In esclusiva per Dailynews24 il climber italiano Stefano Ghisolfi.

Ci racconti chi è Stefano Ghisolfi
Sono un ragazzo di 24 anni, nato e vissuto a Torino per 23, e ora residente ad arco in provincia di Trento.
Vivo ad Arco con la mia ragazza Sara e arrampico da circa 13 anni. L’arrampicata oltre a essere la mia passione è anche il mio lavoro, sono un’atleta delle Fiamme Oro della Polizia di Stato da 5 anni.
Pratico competizioni di arrampicata e anche arrampicata su roccia, la mia vita è divisa tra queste due attività. Da qualche anno prendo parte alla Coppa del mondo della specialità lead, i miei migliori risultati sono stati due vittorie di tappa nell’anno 2014 e 2016 e un quarto posto nella classifica generale del 2016.
Su roccia invece mi concentro sull’alta difficoltà e le mie migliori prestazioni sono state le salite di due vie di grado 9b, Lapsus ad Andonno (il primo 9b italiano) e First Round First Minute in spagna.

Com’è nata la sua passione per l’arrampicata?
Ho iniziato a praticare sport all’età di 6 anni, mio padre è un ciclista e mi ha portato in mountain bike per la prima volta a quell’età e ho iniziato a praticare gare giovanili. Per molti anni sono andato in bicicletta e all’età di 11 anni, poco dopo una gara, degli amici ci hanno fatto provare una parete di arrampicata sulla diga di Valgrisench in Valle d’Aosta.
Mi sono trovato subito a mio agio e mi è piaciuto, così quando sono tornato a casa ho deciso di cercare un corso di arrampicata per principianti e mi sono iscritto insieme a mia sorella Claudia. Ho iniziato il corso una volta a settimana e alla fine del corso ho preso parte a una garetta promozionale classificandomi al secondo posto.

Poi ho scoperto che questa gara faceva parte di un circuito di qualificazione per il campionato italiano giovanile che si sarebbe tenuto ad Arco l’anno successivo, mi sono qualificato e poi ho vinto nella mia categoria.
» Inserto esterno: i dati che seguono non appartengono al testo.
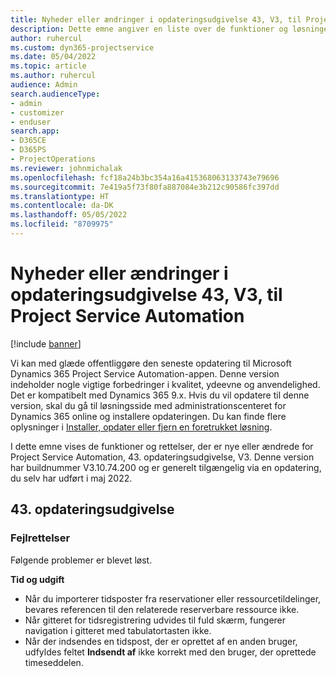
 ```yaml
---
title: Nyheder eller ændringer i opdateringsudgivelse 43, V3, til Project Service Automation
description: Dette emne angiver en liste over de funktioner og løsninger, der er tilgængelige i Microsoft Dynamics 365 Project Service Automation opdateringsversion 43, V3.
author: ruhercul
ms.custom: dyn365-projectservice
ms.date: 05/04/2022
ms.topic: article
ms.author: ruhercul
audience: Admin
search.audienceType:
- admin
- customizer
- enduser
search.app:
- D365CE
- D365PS
- ProjectOperations
ms.reviewer: johnmichalak
ms.openlocfilehash: fcf18a24b3bc354a16a415368063133743e79696
ms.sourcegitcommit: 7e419a5f73f80fa887084e3b212c90586fc397dd
ms.translationtype: HT
ms.contentlocale: da-DK
ms.lasthandoff: 05/05/2022
ms.locfileid: "8709975"
---
```

# <a name="whats-new-or-changed-in-project-service-automation-update-release-43-v3"></a>Nyheder eller ændringer i opdateringsudgivelse 43, V3, til Project Service Automation

[!include [banner](../includes/psa-now-project-operations.md)]

Vi kan med glæde offentliggøre den seneste opdatering til Microsoft Dynamics 365 Project Service Automation-appen. Denne version indeholder nogle vigtige forbedringer i kvalitet, ydeevne og anvendelighed. Det er kompatibelt med Dynamics 365 9.x. Hvis du vil opdatere til denne version, skal du gå til løsningsside med administrationscenteret for Dynamics 365 online og installere opdateringen. Du kan finde flere oplysninger i [Installer, opdater eller fjern en foretrukket løsning](/power-platform/admin/install-remove-preferred-solution).

I dette emne vises de funktioner og rettelser, der er nye eller ændrede for Project Service Automation, 43. opdateringsudgivelse, V3. Denne version har buildnummer V3.10.74.200 og er generelt tilgængelig via en opdatering, du selv har udført i maj 2022.

## <a name="update-release-43"></a>43. opdateringsudgivelse

### <a name="bug-fixes"></a>Fejlrettelser

Følgende problemer er blevet løst.


**Tid og udgift**

- Når du importerer tidsposter fra reservationer eller ressourcetildelinger, bevares referencen til den relaterede reserverbare ressource ikke.
- Når gitteret for tidsregistrering udvides til fuld skærm, fungerer navigation i gitteret med tabulatortasten ikke.
- Når der indsendes en tidspost, der er oprettet af en anden bruger, udfyldes feltet **Indsendt af** ikke korrekt med den bruger, der oprettede timeseddelen.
Da quel momento ho poi deciso di smettere di andare in bici e continuare con l’arrampicata, mi sono guadagnato inizialmente un posto nella nazionale giovanile e successivamente nella nazionale senior nelle gare di coppa del mondo.
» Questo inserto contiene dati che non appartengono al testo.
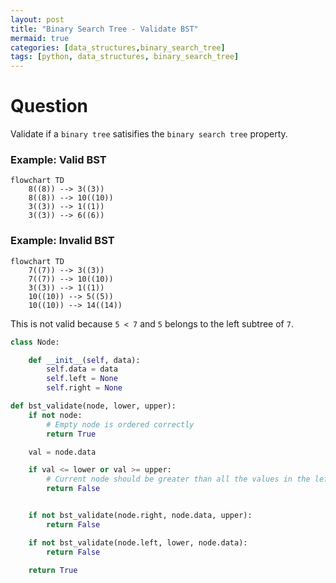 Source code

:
 ```yaml
---
layout: post
title: "Binary Search Tree - Validate BST"
mermaid: true
categories: [data_structures,binary_search_tree]
tags: [python, data_structures, binary_search_tree]
---
```


# Question

Validate if a `binary tree` satisifies the `binary search tree` property. 

### Example: Valid BST

```mermaid
flowchart TD
    8((8)) --> 3((3))
    8((8)) --> 10((10))
    3((3)) --> 1((1))
    3((3)) --> 6((6)) 
```

### Example: Invalid BST

```mermaid
flowchart TD
    7((7)) --> 3((3))
    7((7)) --> 10((10))
    3((3)) --> 1((1))
    10((10)) --> 5((5)) 
    10((10)) --> 14((14)) 
```

This is not valid because `5 < 7` and `5` belongs to the left subtree of `7`.


```python
class Node:

    def __init__(self, data):
        self.data = data 
        self.left = None 
        self.right = None  

def bst_validate(node, lower, upper):
    if not node:
        # Empty node is ordered correctly
        return True 

    val = node.data 

    if val <= lower or val >= upper:
        # Current node should be greater than all the values in the left subtree but also less than all the values of the right subtree
        return False


    if not bst_validate(node.right, node.data, upper):
        return False 

    if not bst_validate(node.left, lower, node.data):
        return False 
    
    return True 
```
Che emozioni si provano a rappresentare l’Italia nelle varie competizioni?
È sempre un grande onore rappresentare l’Italia nelle gare internazionali, e sta diventando sempre di più anche una grossa responsabilità. Se all’inizio della mia carriera avevo poche aspettative e non avevo idea che questo sarebbe diventato il mio lavoro, adesso punto tutto alle competizioni e molti contano su di me, è una responsabilità importante ma di solito riesco a gestirla senza troppa tensione.

Ha mai pensato basta smetto di fare il climber e faccio altro?
Per ora non mi è mai passato per la testa, ho sempre puntato tutto sull’arrampicata e non mi sono mai chiesto come sarebbe la mia vita senza. Di sicuro anche se dovessi fare qualche altro lavoro, comunque continuerei a scalare per passione e mi allenerei in ogni caso per raggiungere obiettivi di alto livello.
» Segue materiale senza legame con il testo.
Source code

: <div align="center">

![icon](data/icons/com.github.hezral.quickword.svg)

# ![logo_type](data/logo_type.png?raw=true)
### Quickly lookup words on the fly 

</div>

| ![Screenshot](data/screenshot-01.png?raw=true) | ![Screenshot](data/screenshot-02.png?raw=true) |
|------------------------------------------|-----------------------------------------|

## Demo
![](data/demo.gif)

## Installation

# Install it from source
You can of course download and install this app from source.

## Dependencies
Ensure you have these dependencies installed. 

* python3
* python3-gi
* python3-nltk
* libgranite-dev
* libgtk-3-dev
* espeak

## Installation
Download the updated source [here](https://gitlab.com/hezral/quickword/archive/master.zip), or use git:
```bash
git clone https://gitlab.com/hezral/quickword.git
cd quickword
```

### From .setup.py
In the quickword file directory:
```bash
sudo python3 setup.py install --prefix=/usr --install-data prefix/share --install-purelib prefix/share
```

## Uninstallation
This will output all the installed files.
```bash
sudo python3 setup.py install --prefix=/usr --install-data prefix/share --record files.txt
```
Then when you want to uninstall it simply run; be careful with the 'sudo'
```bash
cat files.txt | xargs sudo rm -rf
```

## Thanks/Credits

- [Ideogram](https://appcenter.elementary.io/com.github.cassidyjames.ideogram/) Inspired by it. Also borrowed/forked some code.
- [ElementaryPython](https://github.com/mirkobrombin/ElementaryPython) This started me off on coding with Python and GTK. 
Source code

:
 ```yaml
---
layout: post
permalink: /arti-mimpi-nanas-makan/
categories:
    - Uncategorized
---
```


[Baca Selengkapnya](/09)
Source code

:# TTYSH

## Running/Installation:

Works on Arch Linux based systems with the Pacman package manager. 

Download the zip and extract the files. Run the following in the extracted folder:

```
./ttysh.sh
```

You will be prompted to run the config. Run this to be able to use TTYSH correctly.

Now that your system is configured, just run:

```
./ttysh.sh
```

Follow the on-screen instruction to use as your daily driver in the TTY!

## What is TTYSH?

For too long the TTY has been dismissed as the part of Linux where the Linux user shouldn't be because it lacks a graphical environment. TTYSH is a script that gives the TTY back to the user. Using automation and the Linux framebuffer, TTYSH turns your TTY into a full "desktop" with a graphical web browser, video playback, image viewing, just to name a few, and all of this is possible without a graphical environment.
Quali sono le sue passioni?
Oltre alla scalata sono molto appassionato di fotografia, mi piace molto combinare le due cose scattando foto sportive ma anche di paesaggi e altro. È una passione che è nata dall’amore per l’outdoor e che sto sperimentando e portando avanti da solo, ma mi da grandi soddisfazioni in ogni caso.

Quali sono i suoi progetti futuri?
I miei progetti principali sono la Coppa Del mondo Lead, dopo il quarto posto dell’anno scorsoquest’anno punto al podio nella classifica generale, e ho in programma un viaggio in Canada a Ottobre per andare a ripetere una delle vie più famose del mondo, Dreamcatcher.